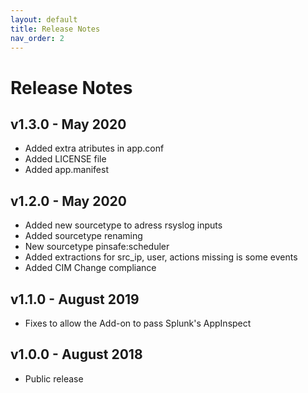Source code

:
 ```yaml
---
layout: default
title: Release Notes
nav_order: 2
---
```

# Release Notes

## v1.3.0 - May 2020

- Added extra atributes in app.conf
- Added LICENSE file
- Added app.manifest

## v1.2.0 - May 2020

- Added new sourcetype to adress rsyslog inputs
- Added sourcetype renaming
- New sourcetype pinsafe:scheduler
- Added extractions for src_ip, user, actions missing is some events
- Added CIM Change compliance

## v1.1.0 - August 2019

- Fixes to allow the Add-on to pass Splunk's AppInspect

## v1.0.0 - August 2018

- Public release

○ ○ ○

## EXERCISE OBJECTIVE
Can you restate all the records above word for word while dropping the pictures?

## SOLVED EXERCISE
Source code

:
 ```yaml
---
layout: default
title: Release Notes
nav_order: 2
---
```

# Release Notes

## v1.3.0 - May 2020

- Added extra atributes in app.conf
- Added LICENSE file
- Added app.manifest

## v1.2.0 - May 2020

- Added new sourcetype to adress rsyslog inputs
- Added sourcetype renaming
- New sourcetype pinsafe:scheduler
- Added extractions for src_ip, user, actions missing is some events
- Added CIM Change compliance

## v1.1.0 - August 2019

- Fixes to allow the Add-on to pass Splunk's AppInspect

## v1.0.0 - August 2018

- Public release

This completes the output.